About this task:
Among the entries below, tally the lines that include "figures", and give the number alone.

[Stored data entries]
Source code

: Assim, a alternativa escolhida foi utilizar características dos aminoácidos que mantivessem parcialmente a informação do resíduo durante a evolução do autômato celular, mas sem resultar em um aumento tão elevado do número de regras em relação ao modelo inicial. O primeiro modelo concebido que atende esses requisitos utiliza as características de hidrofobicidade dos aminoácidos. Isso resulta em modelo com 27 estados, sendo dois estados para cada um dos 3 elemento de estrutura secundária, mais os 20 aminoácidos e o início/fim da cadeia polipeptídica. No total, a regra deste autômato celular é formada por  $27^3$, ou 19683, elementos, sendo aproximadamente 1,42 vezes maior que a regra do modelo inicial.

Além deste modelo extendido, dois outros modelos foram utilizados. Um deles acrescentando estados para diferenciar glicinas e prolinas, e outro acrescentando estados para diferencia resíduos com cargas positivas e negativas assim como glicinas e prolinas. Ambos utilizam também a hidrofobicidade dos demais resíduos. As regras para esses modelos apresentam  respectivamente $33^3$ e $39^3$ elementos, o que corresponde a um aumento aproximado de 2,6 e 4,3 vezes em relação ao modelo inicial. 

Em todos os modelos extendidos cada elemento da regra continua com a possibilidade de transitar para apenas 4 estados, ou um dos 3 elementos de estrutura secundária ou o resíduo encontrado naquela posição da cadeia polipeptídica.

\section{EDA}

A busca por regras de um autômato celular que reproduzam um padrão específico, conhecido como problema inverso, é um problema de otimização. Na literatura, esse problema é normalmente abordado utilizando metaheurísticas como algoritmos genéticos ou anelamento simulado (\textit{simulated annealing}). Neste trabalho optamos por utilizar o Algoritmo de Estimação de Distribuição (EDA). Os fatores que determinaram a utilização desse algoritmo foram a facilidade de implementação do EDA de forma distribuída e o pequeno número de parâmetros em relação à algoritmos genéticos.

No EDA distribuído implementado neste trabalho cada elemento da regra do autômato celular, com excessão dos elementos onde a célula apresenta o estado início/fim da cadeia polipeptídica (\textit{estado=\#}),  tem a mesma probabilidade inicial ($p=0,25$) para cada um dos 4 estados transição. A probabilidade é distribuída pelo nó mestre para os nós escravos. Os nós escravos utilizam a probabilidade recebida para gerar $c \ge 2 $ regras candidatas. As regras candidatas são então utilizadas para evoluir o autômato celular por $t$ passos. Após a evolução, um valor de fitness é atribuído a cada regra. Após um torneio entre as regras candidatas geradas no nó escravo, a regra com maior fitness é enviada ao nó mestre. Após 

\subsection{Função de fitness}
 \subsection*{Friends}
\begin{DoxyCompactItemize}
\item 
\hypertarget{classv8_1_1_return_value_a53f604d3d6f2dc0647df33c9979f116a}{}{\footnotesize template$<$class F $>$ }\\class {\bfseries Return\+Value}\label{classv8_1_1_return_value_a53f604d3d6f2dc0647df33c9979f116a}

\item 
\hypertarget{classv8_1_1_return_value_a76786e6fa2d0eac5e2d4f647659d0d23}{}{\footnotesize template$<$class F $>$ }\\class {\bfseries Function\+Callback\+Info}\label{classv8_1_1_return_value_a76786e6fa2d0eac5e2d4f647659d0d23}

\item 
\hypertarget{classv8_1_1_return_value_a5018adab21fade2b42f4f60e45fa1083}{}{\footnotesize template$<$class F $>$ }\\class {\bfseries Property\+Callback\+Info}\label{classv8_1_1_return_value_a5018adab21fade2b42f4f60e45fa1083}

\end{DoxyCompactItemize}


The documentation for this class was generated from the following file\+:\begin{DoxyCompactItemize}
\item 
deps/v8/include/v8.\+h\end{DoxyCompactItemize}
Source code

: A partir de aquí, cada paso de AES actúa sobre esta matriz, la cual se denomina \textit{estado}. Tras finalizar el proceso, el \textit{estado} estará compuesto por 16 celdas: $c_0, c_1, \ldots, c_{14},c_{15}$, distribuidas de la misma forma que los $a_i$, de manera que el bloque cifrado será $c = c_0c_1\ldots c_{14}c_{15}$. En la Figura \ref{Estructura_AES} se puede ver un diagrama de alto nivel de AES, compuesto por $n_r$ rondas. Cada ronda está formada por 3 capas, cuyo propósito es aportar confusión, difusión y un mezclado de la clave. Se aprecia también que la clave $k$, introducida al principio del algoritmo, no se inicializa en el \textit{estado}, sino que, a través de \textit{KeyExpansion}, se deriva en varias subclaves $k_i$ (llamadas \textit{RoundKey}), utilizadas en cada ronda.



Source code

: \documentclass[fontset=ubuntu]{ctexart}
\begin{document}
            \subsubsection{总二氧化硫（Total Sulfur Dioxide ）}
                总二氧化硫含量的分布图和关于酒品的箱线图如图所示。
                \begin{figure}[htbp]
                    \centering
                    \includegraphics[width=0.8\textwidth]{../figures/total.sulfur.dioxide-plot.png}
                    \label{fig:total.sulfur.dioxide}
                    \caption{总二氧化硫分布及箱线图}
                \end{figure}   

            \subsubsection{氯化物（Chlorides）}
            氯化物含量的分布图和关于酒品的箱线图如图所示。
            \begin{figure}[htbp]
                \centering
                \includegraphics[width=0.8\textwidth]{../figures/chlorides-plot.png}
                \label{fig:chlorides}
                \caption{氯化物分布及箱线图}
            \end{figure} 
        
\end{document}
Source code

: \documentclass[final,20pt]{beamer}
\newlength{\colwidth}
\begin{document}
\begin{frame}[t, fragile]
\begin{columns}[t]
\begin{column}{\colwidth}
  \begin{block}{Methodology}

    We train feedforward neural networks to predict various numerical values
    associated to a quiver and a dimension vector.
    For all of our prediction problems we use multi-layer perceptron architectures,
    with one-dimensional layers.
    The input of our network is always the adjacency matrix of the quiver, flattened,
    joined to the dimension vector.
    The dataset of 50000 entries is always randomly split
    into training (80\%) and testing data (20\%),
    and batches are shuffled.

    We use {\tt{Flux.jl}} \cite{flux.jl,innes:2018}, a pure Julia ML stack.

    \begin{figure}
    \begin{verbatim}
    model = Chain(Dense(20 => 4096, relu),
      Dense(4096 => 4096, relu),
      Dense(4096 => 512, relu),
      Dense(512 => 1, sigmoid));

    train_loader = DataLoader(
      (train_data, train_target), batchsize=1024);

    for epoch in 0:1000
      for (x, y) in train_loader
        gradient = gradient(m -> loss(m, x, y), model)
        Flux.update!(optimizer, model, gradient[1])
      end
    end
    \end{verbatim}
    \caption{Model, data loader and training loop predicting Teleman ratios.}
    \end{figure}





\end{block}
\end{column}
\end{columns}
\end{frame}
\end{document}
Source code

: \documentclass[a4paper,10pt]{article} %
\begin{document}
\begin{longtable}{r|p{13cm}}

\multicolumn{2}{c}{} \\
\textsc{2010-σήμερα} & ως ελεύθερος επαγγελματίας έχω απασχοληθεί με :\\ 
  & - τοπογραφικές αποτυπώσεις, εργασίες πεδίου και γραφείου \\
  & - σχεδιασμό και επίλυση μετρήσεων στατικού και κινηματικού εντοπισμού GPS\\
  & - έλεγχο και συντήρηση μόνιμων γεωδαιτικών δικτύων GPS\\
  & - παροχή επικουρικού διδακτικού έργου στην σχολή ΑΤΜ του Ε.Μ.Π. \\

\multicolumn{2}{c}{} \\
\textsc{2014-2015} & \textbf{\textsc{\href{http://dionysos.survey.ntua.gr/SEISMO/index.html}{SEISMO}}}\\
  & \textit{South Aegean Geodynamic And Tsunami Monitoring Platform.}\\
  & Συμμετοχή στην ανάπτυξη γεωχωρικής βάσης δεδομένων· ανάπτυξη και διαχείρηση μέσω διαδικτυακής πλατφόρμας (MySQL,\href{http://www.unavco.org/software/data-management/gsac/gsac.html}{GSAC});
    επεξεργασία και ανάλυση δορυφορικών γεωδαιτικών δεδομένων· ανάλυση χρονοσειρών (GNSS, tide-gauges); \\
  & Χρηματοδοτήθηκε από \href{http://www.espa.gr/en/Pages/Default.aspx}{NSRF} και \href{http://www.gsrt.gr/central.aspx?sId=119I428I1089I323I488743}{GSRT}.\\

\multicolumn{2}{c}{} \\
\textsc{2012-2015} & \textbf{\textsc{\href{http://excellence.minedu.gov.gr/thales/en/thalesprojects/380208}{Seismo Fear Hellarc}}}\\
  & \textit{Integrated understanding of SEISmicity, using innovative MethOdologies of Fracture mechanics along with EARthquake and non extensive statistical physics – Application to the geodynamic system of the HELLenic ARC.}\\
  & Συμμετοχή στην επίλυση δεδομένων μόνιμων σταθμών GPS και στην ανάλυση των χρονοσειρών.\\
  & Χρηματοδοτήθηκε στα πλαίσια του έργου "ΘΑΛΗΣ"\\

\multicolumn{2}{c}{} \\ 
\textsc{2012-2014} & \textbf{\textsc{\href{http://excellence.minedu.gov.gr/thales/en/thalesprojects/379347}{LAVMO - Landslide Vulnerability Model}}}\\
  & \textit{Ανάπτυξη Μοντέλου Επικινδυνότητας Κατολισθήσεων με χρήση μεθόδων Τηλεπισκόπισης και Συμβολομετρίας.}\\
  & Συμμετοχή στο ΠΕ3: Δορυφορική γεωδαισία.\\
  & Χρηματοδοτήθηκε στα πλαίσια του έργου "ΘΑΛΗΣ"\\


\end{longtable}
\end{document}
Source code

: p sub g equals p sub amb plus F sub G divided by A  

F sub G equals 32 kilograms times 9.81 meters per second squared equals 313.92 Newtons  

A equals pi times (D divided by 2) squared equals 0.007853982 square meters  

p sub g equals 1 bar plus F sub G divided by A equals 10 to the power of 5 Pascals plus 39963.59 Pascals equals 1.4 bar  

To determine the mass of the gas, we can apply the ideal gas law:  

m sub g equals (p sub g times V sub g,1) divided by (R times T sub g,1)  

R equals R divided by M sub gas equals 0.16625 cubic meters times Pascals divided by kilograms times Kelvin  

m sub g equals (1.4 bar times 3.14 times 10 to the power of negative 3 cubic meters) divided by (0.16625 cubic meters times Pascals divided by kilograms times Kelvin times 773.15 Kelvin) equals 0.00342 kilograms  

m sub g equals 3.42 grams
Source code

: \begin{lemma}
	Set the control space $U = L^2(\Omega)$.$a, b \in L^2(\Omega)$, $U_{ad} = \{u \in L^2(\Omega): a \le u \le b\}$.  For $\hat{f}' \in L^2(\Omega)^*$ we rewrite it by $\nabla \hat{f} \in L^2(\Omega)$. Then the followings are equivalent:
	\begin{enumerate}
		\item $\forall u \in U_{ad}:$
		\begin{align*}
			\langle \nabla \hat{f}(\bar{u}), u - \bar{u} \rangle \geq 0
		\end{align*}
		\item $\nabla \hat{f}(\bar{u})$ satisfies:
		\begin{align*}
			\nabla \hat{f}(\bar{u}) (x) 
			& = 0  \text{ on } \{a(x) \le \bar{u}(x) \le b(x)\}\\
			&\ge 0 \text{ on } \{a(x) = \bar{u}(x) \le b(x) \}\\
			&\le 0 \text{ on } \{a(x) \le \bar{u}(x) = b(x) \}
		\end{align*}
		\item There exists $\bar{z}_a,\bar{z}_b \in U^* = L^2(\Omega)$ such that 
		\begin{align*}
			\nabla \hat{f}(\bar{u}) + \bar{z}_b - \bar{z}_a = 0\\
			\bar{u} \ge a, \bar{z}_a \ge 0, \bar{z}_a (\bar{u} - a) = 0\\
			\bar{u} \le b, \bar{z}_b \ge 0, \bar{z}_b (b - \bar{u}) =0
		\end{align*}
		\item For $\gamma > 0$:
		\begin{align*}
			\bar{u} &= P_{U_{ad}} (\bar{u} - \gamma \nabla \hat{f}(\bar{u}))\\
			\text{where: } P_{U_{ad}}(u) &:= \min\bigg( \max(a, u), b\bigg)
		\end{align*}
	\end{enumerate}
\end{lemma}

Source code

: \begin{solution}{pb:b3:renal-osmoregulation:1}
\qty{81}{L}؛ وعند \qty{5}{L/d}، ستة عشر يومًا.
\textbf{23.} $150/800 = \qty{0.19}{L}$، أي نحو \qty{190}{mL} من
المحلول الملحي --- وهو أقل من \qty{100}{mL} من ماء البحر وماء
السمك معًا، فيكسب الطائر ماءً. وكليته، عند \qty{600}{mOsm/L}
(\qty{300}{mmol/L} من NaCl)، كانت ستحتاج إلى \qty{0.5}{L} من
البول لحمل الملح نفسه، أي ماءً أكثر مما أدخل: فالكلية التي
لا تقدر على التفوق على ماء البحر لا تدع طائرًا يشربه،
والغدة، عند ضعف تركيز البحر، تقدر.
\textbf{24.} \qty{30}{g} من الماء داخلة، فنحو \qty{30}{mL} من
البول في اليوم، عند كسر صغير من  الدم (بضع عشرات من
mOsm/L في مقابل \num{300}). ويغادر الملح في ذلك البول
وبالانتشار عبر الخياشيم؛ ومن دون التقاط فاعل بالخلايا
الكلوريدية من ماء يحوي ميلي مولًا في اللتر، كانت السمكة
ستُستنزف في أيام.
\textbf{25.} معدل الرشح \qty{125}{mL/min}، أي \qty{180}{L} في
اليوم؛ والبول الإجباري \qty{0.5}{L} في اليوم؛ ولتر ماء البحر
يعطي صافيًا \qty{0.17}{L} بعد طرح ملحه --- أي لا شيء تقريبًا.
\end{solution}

Exercise answer:
2